The Big Fish Blog

Company Culture: “Fun Work” Isn’t an Oxymoron

Is your office a dull work environment?

For many businesses, the workplace was and still is considered a very formal, quiet buildiing full of cubicles and filing cabinets.

While there’s nothing wrong with this, your company might benefit from a more relaxed, playful atmosphere.

Take Google for example.  Formed in 1998 by Larry Page and Sergey Brin, Google’s company culture resembles a playground more than a workspace.  If you worked at Google, you could ride a bike through the 26-acre campus, play some volleyball with co-workers, play a round of pool, then slide down (literally) into the fully-functional cafeteria.

Not a bad lunch break, eh?

Now, you’re company doesn’t necessarily have to go this far (if you’ve got the dough, all the power to you), but this is just a good example of how the workplace is being transformed into an experience that heightens creativity, increases morale and improves overall performance of the company.

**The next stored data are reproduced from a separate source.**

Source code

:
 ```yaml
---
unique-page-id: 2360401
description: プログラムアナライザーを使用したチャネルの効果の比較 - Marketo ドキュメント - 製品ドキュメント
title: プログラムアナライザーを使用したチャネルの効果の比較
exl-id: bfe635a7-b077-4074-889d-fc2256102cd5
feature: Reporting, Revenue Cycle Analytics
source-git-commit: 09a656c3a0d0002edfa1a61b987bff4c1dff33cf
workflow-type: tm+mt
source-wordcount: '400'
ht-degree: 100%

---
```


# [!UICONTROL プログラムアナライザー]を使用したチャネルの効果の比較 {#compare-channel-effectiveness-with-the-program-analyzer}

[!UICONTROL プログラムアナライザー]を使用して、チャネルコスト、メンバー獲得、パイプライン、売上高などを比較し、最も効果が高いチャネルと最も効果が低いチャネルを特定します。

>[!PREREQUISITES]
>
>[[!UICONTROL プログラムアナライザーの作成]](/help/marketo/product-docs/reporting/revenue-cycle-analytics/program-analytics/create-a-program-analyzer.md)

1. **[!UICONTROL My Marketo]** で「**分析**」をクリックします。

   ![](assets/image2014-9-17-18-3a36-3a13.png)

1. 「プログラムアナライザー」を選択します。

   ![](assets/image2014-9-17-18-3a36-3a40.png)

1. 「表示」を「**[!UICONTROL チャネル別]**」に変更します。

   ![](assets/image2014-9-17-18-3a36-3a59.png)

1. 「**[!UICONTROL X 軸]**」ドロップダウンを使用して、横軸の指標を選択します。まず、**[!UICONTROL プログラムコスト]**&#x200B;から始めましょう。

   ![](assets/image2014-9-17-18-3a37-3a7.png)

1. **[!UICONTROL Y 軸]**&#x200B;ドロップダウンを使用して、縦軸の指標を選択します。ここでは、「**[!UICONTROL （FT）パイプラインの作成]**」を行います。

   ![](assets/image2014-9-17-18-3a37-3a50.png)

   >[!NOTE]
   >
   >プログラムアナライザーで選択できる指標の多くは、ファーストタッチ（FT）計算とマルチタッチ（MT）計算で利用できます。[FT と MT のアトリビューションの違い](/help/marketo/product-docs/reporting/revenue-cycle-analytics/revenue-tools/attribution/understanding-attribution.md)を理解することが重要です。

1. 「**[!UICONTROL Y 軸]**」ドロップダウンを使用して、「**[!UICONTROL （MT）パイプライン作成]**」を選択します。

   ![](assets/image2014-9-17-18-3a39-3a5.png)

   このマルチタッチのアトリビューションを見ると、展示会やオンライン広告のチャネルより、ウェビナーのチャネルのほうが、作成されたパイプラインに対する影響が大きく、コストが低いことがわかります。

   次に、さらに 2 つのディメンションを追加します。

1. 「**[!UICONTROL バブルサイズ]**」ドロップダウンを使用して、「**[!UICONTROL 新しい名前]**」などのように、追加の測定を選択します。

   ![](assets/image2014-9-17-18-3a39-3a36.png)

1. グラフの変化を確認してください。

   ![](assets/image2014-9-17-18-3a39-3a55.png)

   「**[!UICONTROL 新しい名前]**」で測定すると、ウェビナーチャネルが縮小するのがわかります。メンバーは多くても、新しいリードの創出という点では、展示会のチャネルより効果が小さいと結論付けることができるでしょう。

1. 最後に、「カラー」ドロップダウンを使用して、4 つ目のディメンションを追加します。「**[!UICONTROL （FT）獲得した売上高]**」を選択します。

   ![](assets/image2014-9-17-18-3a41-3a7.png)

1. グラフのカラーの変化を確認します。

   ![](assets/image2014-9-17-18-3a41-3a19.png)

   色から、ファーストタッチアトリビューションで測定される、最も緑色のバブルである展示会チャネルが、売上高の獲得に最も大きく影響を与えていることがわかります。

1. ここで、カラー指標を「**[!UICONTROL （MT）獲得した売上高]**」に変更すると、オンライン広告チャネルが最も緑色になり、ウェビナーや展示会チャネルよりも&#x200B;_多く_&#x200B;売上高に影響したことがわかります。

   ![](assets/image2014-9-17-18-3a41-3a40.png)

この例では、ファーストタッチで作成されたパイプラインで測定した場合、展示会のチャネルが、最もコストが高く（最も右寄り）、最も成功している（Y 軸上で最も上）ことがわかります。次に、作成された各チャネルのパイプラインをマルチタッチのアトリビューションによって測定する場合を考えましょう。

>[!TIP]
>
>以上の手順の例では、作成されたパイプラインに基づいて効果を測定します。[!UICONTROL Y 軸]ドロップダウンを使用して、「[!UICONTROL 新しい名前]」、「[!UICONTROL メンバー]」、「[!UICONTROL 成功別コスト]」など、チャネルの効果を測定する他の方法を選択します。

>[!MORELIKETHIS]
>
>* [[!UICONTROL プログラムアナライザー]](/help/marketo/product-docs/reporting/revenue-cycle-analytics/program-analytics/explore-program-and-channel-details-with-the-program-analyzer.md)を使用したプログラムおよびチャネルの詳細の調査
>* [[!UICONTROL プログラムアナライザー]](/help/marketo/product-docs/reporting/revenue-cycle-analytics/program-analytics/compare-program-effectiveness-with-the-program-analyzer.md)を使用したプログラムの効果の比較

At Big Fish, we incorporate a few key elements into our company culture that have helped us thus far and we hope will help us to grow.  Our office, while small, allows our team to collaborate freely and share ideas seamlessly.  We are able to reach each other by literally turning around and saying, “Hey.”  We’d like to share with you a few things that we have learned and that work well for us.

Here are some ways that you can improve your company culture:

  • Create an open workspace

Instead of isolating your employees, tear down those walls and let everyone interact.  This is key for teamwork because it allows for a more relaxed, spacious place to think and share ideas.  Do your company a favor and trade barriers for collaboration.  We purposely don’t have cubicles because we encourage interaction among team members.

  • Start traditions

Implementing company traditions creates a sense of togetherness for your team.  It gives everyone something to look forward to and promotes unity in your company as a whole.  Have an annual cook-off or a weekly gathering at a restaurant or co-workers home.  At Big Fish, we have regular celebrations on Friday to end the work week.  We also try to eat together as a team once a month at the least.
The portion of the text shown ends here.